そのため、その中の1台のコンピューターが
壊れたときのために、予備のコンピュータをあらかじめ
待機させておくという方法をよく使います。

システムの一部となっているコンピューターはそれぞれ
監視システムが見張っていて、故障と思われる
症状が出た時には、監視システムは自動的に
予備のコンピューターで
故障したコンピューターを置き換えます。

実際になぜ壊れたのか、どう壊れたのかというのは、
後に調べて対策を施しますが、とりあえずは
代わりのコンピューターが動いてくれているので、
システム全体は止まらずに動かし続けることができます。

また、システムの中のある作業を担当する部分を、
複数のコンピューターに任せる場合もあります。

この場合は、作業を頼む側のコンピューターは、
1台のコンピューターに頼らず、その作業を担当する
コンピューターのうち、動いているものを適当に選んで
仕事を頼みます。
コンピューター同士による指示と連携です。

こうすると、例えその中の1台が
故障して動かなくなっても、
その作業は他のコンピューターが肩代わりしてくれるので、
全体としては影響がでないということになります。

この場合も、壊れたコンピューターは
後日修理すればいいわけです。

こういった作り方のシステムでは、コンピューターの故障は
日常茶飯事です。規模が大きいものになれば、毎週とか
毎月どこかのコンピューターが壊れるといった感じです。
もちろん、そんなのが常に続くわけですから、
壊れたといっても、

「壊れたので切り替えお願いします。
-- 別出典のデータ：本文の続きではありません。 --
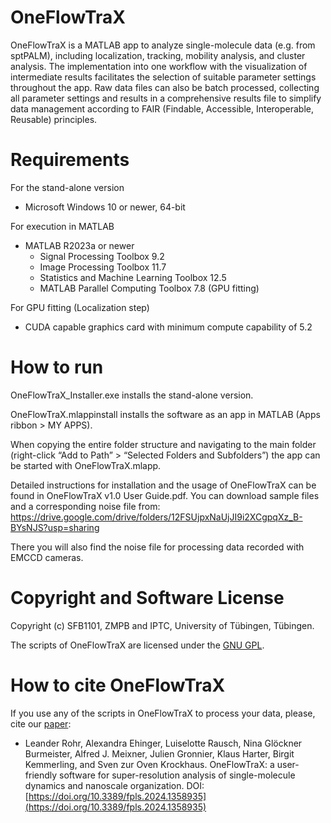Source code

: # OneFlowTraX
OneFlowTraX is a MATLAB app to analyze single-molecule data (e.g. from sptPALM), including localization, tracking, mobility analysis, and cluster analysis. The implementation into one workflow with the visualization of intermediate results facilitates the selection of suitable parameter settings throughout the app. Raw data files can also be batch processed, collecting all parameter settings and results in a comprehensive results file to simplify data management according to FAIR (Findable, Accessible, Interoperable, Reusable) principles. 

# Requirements

For the stand-alone version
- Microsoft Windows 10 or newer, 64-bit

For execution in MATLAB
- MATLAB R2023a or newer
  - Signal Processing Toolbox 9.2
  - Image Processing Toolbox 11.7
  - Statistics and Machine Learning Toolbox 12.5
  - MATLAB Parallel Computing Toolbox 7.8 (GPU fitting)

For GPU fitting (Localization step)
  - CUDA capable graphics card with minimum compute capability of 5.2

# How to run
OneFlowTraX_Installer.exe installs the stand-alone version.

OneFlowTraX.mlappinstall installs the software as an app in MATLAB (Apps ribbon > MY APPS).

When copying the entire folder structure and navigating to the main folder (right-click “Add to Path” > “Selected Folders and Subfolders”) the app can be started with OneFlowTraX.mlapp.

Detailed instructions for installation and the usage of OneFlowTraX can be found in OneFlowTraX v1.0 User Guide.pdf.
You can download sample files and a corresponding noise file from:
https://drive.google.com/drive/folders/12FSUjpxNaUjJI9i2XCgpqXz_B-BYsNJS?usp=sharing

There you will also find the noise file for processing data recorded with EMCCD cameras.

# Copyright and Software License
Copyright (c) SFB1101, ZMPB and IPTC, University of Tübingen, Tübingen.

The scripts of OneFlowTraX are licensed under the [GNU GPL](https://www.gnu.org/licenses/).

# How to cite OneFlowTraX
If you use any of the scripts in OneFlowTraX to process your data, please, cite our [paper](https://doi.org/10.3389/fpls.2024.1358935):
- Leander Rohr, Alexandra Ehinger, Luiselotte Rausch, Nina Glöckner Burmeister, Alfred J. Meixner, Julien Gronnier, Klaus Harter, Birgit Kemmerling, and Sven zur Oven Krockhaus. OneFlowTraX: a user-friendly software for super-resolution analysis of single-molecule dynamics and nanoscale organization. DOI: [https://doi.org/10.3389/fpls.2024.1358935](https://doi.org/10.3389/fpls.2024.1358935)
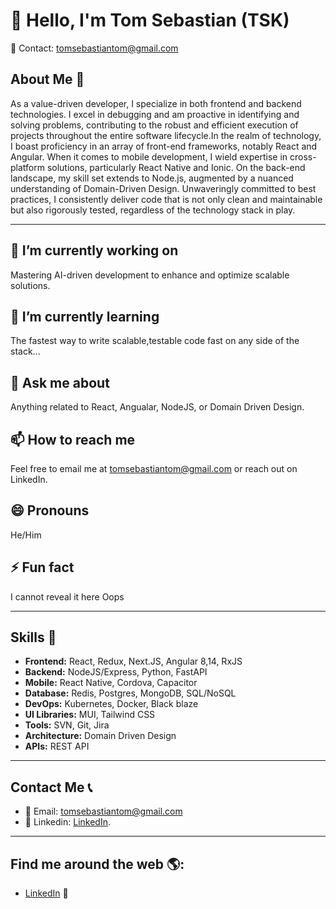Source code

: # 👋 Hello, I'm Tom Sebastian (TSK)

📧 Contact: [tomsebastiantom@gmail.com](mailto:tomsebastiantom@gmail.com)

## About Me 🌟

As a value-driven developer, I specialize in both frontend and backend technologies. I excel in debugging and am proactive in identifying and solving problems, contributing to the robust and efficient execution of projects throughout the entire software lifecycle.In the realm of technology, I boast proficiency in an array of front-end frameworks, notably React and Angular. When it comes to mobile development, I wield expertise in cross-platform solutions, particularly React Native and Ionic. On the back-end landscape, my skill set extends to Node.js, augmented by a nuanced understanding of Domain-Driven Design. Unwaveringly committed to best practices, I consistently deliver code that is not only clean and maintainable but also rigorously tested, regardless of the technology stack in play.

---

## 🔭 I’m currently working on

Mastering AI-driven development to enhance and optimize scalable solutions.


## 🌱 I’m currently learning 

The fastest way to write scalable,testable code fast on any side of the stack...

## 💬 Ask me about

Anything related to React, Angualar, NodeJS, or Domain Driven Design.

## 📫 How to reach me

Feel free to email me at [tomsebastiantom@gmail.com](mailto:tomsebastiantom@gmail.com) or reach out on LinkedIn.

## 😄 Pronouns

He/Him

## ⚡ Fun fact

I cannot reveal it here Oops

---

## Skills 💼

- **Frontend:** React, Redux, Next.JS, Angular 8,14, RxJS
- **Backend:** NodeJS/Express, Python, FastAPI
- **Mobile:** React Native, Cordova, Capacitor
- **Database:** Redis, Postgres, MongoDB, SQL/NoSQL
- **DevOps:** Kubernetes, Docker, Black blaze
- **UI Libraries:** MUI, Tailwind CSS
- **Tools:** SVN, Git, Jira
- **Architecture:** Domain Driven Design
- **APIs:** REST API

---

## Contact Me 📞

- 📧 Email: [tomsebastiantom@gmail.com](mailto:tomsebastiantom@gmail.com)
- 💼 Linkedin: [LinkedIn](https://www.linkedin.com/in/tom-sebastian-tom/).

---

## Find me around the web 🌎:

- [LinkedIn](https://www.linkedin.com/in/tom-sebastian-tom/) 👔

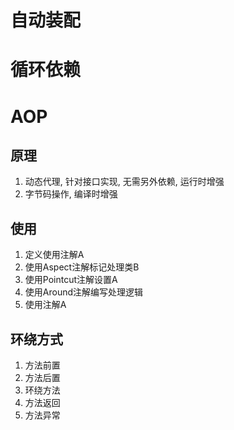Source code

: # 自动装配

# 循环依赖

# AOP

## 原理
1. 动态代理, 针对接口实现, 无需另外依赖, 运行时增强
2. 字节码操作, 编译时增强

## 使用
1. 定义使用注解A
2. 使用Aspect注解标记处理类B
3. 使用Pointcut注解设置A
4. 使用Around注解编写处理逻辑
5. 使用注解A

## 环绕方式
1. 方法前置
2. 方法后置
3. 环绕方法
4. 方法返回
5. 方法异常
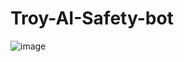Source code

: # Troy-AI-Safety-bot

![image](https://github.com/Rudra5417/Troy-AI-Safety-bot/assets/60398030/67120b78-64c7-4617-a147-0a8a8d37efc7)


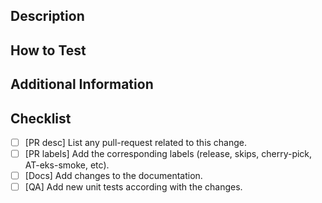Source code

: <!--- Please provide a title above following this convention: [Task] - [Jira Task Name] -->

## Description
<!--- Briefly summarize the motivation and high-level goals of this pull request. -->

## How to Test
<!--- Outline the steps necessary to test the changes made in this pull request. Include any specific environments or configurations needed for testing. -->
 
## Additional Information
<!--- Include any additional context or information relevant to this pull request. -->

## Checklist
- [ ] [PR desc] List any pull-request related to this change.
- [ ] [PR labels] Add the corresponding labels (release, skips, cherry-pick, AT-eks-smoke, etc).
- [ ] [Docs] Add changes to the documentation.
- [ ] [QA] Add new unit tests according with the changes.
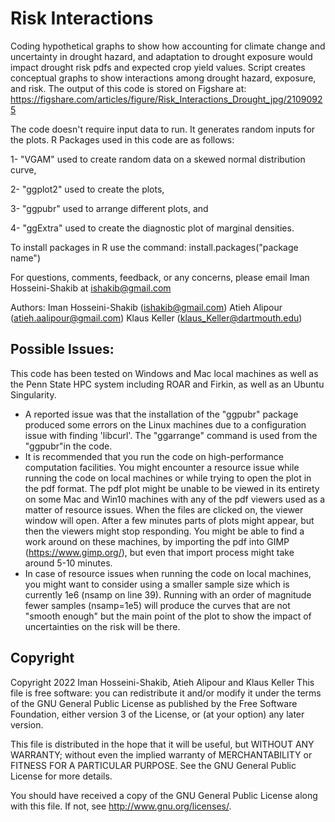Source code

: # Risk Interactions
Coding hypothetical graphs to show how accounting for climate change and uncertainty in drought hazard, and adaptation to drought exposure would impact drought risk pdfs and expected crop yield values.
Script creates conceptual graphs to show interactions among drought hazard, exposure, and risk.
The output of this code is stored on Figshare at:
https://figshare.com/articles/figure/Risk_Interactions_Drought_jpg/21090925

The code doesn't require input data to run. It generates random inputs for the plots.
R Packages used in this code are as follows: 

1- "VGAM" used to create random data on a skewed normal distribution curve, 

2- "ggplot2" used to create the plots, 

3- "ggpubr" used to arrange different plots, and 

4- "ggExtra" used to create the diagnostic plot of marginal densities.

To install packages in R use the command: 
install.packages("package name") 

For questions, comments, feedback, or any concerns, please email Iman Hosseini-Shakib at ishakib@gmail.com

 Authors: Iman Hosseini-Shakib (ishakib@gmail.com)
	  Atieh Alipour (atieh.aalipour@gmail.com)
          Klaus Keller (klaus_Keller@dartmouth.edu)
 
 ## Possible Issues:
 
 This code has been tested on Windows and Mac local machines as well as the Penn State HPC system including ROAR and Firkin, as well as an Ubuntu Singularity. 
 - A reported issue was that the installation of the "ggpubr" package produced some errors on the Linux machines due to a configuration issue with finding 'libcurl'. The "ggarrange" command is used from the "ggpubr"in the code.
 - It is recommended that you run the code on high-performance computation facilities. You might encounter a resource issue while running the code on local machines or while trying to open the plot in the pdf format. The pdf plot might be unable to be viewed in its entirety on some Mac and Win10 machines with any of the pdf viewers used as a matter of resource issues. When the files are clicked on, the viewer window will open. After a few minutes parts of plots might appear, but then the viewers might stop responding. You might be able to find a work around on these machines, by importing the pdf into GIMP (https://www.gimp.org/), but even that import process might take around 5-10 minutes. 
 - In case of resource issues when running the code on local machines, you might want to consider using a smaller sample size which is currently 1e6 (nsamp on line 39). Running with an order of magnitude fewer samples (nsamp=1e5) will produce the curves that are not "smooth enough" but the main point of the plot to show the impact of uncertainties on the risk will be there.
  
 ## Copyright 
 Copyright 2022 Iman Hosseini-Shakib, Atieh Alipour and Klaus Keller
 This file is free software: you can redistribute it and/or modify
 it under the terms of the GNU General Public License as published by
 the Free Software Foundation, either version 3 of the License, or
 (at your option) any later version.

 This file is distributed in the hope that it will be useful,
 but WITHOUT ANY WARRANTY; without even the implied warranty of
 MERCHANTABILITY or FITNESS FOR A PARTICULAR PURPOSE.  See the
 GNU General Public License for more details.

 You should have received a copy of the GNU General Public License
 along with this file.  If not, see <http://www.gnu.org/licenses/>.
 
 
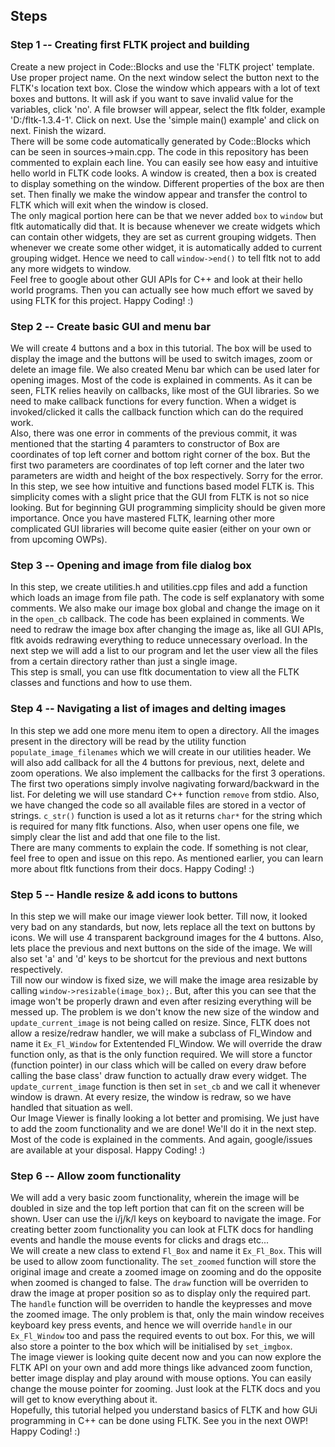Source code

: ## Steps
### Step 1 -- Creating first FLTK project and building
Create a new project in Code::Blocks and use the 'FLTK project' template. Use proper project name. On the next window select the button next to the FLTK's location text box. Close the window which appears with a lot of text boxes and buttons. It will ask if you want to save invalid value for the variables, click 'no'. A file browser will appear, select the fltk folder, example 'D:/fltk-1.3.4-1'. Click on next. Use the 'simple main() example' and click on next. Finish the wizard.  
There will be some code automatically generated by Code::Blocks which can be seen in sources->main.cpp. The code in this repository has been commented to explain each line. You can easily see how easy and intuitive hello world in FLTK code looks. A window is created, then a box is created to display something on the window. Different properties of the box are then set. Then finally we make the window appear and transfer the control to FLTK which will exit when the window is closed.  
The only magical portion here can be that we never added `box` to `window` but fltk automatically did that. It is because whenever we create widgets which can contain other widgets, they are set as current grouping widgets. Then whenever we create some other widget, it is automatically added to current grouping widget. Hence we need to call `window->end()` to tell fltk not to add any more widgets to window.  
Feel free to google about other GUI APIs for C++ and look at their hello world programs. Then you can actually see how much effort we saved by using FLTK for this project. Happy Coding! :)  

### Step 2 -- Create basic GUI and menu bar
We will create 4 buttons and a box in this tutorial. The box will be used to display the image and the buttons will be used to switch images, zoom or delete an image file. We also created Menu bar which can be used later for opening images. Most of the code is explained in comments. As it can be seen, FLTK relies heavily on callbacks, like most of the GUI libraries. So we need to make callback functions for every function. When a widget is invoked/clicked it calls the callback function which can do the required work.  
Also, there was one error in comments of the previous commit, it was mentioned that the starting 4 paramters to constructor of Box are coordinates of top left corner and bottom right corner of the box. But the first two parameters are coordinates of top left corner and the later two parameters are width and height of the box respectively. Sorry for the error.  
In this step, we see how intuitive and functions based model FLTK is. This simplicity comes with a slight price that the GUI from FLTK is not so nice looking. But for beginning GUI programming simplicity should be given more importance. Once you have mastered FLTK, learning other more complicated GUI libraries will become quite easier (either on your own or from upcoming OWPs).  

### Step 3 -- Opening and image from file dialog box
In this step, we create utilities.h and utilities.cpp files and add a function which loads an image from file path. The code is self explanatory with some comments. We also make our image box global and change the image on it in the `open_cb` callback. The code has been explained in comments. We need to redraw the image box after changing the image as, like all GUI APIs, fltk avoids redrawing everything to reduce unnecessary overload. In the next step we will add a list to our program and let the user view all the files from a certain directory rather than just a single image.  
This step is small, you can use fltk documentation to view all the FLTK classes and functions and how to use them.  

### Step 4 -- Navigating a list of images and delting images
In this step we add one more menu item to open a directory. All the images present in the directory will be read by the utility function `populate_image_filenames` which we will create in our utilities header. We will also add callback for all the 4 buttons for previous, next, delete and zoom operations. We also implement the callbacks for the first 3 operations. The first two operations simply involve nagivating forward/backward in the list. For deleting we will use standard C++ function `remove` from stdio. Also, we have changed the code so all available files are stored in a vector of strings. `c_str()` function is used a lot as it returns `char*` for the string which is required for many fltk functions. Also, when user opens one file, we simply clear the list and add that one file to the list.  
There are many comments to explain the code. If something is not clear, feel free to open and issue on this repo. As mentioned earlier, you can learn more about fltk functions from their docs. Happy Coding! :)  

### Step 5 -- Handle resize & add icons to buttons
In this step we will make our image viewer look better. Till now, it looked very bad on any standards, but now, lets replace all the text on buttons by icons. We will use 4 transparent background images for the 4 buttons. Also, lets place the previous and next buttons on the side of the image. We will also set 'a' and 'd' keys to be shortcut for the previous and next buttons respectively.  
Till now our window is fixed size, we will make the image area resizable by calling `window->resizable(image_box);`. But, after this you can see that the image won't be properly drawn and even after resizing everything will be messed up. The problem is we don't know the new size of the window and `update_current_image` is not being called on resize. Since, FLTK does not allow a resize/redraw handler, we will make a subclass of Fl_Window and name it `Ex_Fl_Window` for Extentended Fl_Window. We will override the draw function only, as that is the only function required. We will store a functor (function pointer) in our class which will be called on every draw before calling the base class' draw function to actually draw every widget. The `update_current_image` function is then set in `set_cb` and we call it whenever window is drawn. At every resize, the window is redraw, so we have handled that situation as well.  
Our Image Viewer is finally looking a lot better and promising. We just have to add the zoom functionality and we are done! We'll do it in the next step. Most of the code is explained in the comments. And again, google/issues are available at your disposal. Happy Coding! :)  

### Step 6 -- Allow zoom functionality
We will add a very basic zoom functionality, wherein the image will be doubled in size and the top left portion that can fit on the screen will be shown. User can use the i/j/k/l keys on keyboard to navigate the image. For creating better zoom functionality you can look at FLTK docs for handling events and handle the mouse events for clicks and drags etc...  
We will create a new class to extend `Fl_Box` and name it `Ex_Fl_Box`. This will be used to allow zoom functionality. The `set_zoomed` function will store the original image and create a zoomed image on zooming and do the opposite when zoomed is changed to false. The `draw` function will be overriden to draw the image at proper position so as to display only the required part. The `handle` function will be overriden to handle the keypresses and move the zoomed image. The only problem is that, only the main window receives keyboard key press events, and hence we will override `handle` in our `Ex_Fl_Window` too and pass the required events to out box. For this, we will also store a pointer to the box which will be initialised by `set_imgbox`.  
The image viewer is looking quite decent now and you can now explore the FLTK API on your own and add more things like advanced zoom function, better image display and play around with mouse options. You can easily change the mouse pointer for zooming. Just look at the FLTK docs and you will get to know everything about it.  
Hopefully, this tutorial helped you understand basics of FLTK and how GUi programming in C++ can be done using FLTK. See you in the next OWP! Happy Coding! :)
」

といった感じで対処されます。電球が切れたら取り替える
というのと同じ感じですね。

実のところ、
信頼性の高い高級なコンピューターを使っても、
システム全体を止めることなく
常に動かしつづけるというのは至難の業です。
信頼性が高いコンピューターというのは、
良くある故障のパターンに対して、
うまくコンピューター自身が対処できる
ということであって、ありとあらゆるトラブルに
対処できるほどの信頼性がないことが多いのです。
そして、そういう想定しないトラブルというのも、
たまには起こるものです。

いくらお金をつぎ込んで信頼性を高めても、
完璧というのはどうやら無理なようです。
ならば、そんな信頼性は一切期待せず、安上がりに
作ってしまおうというのも1つの方法かもしれませんね。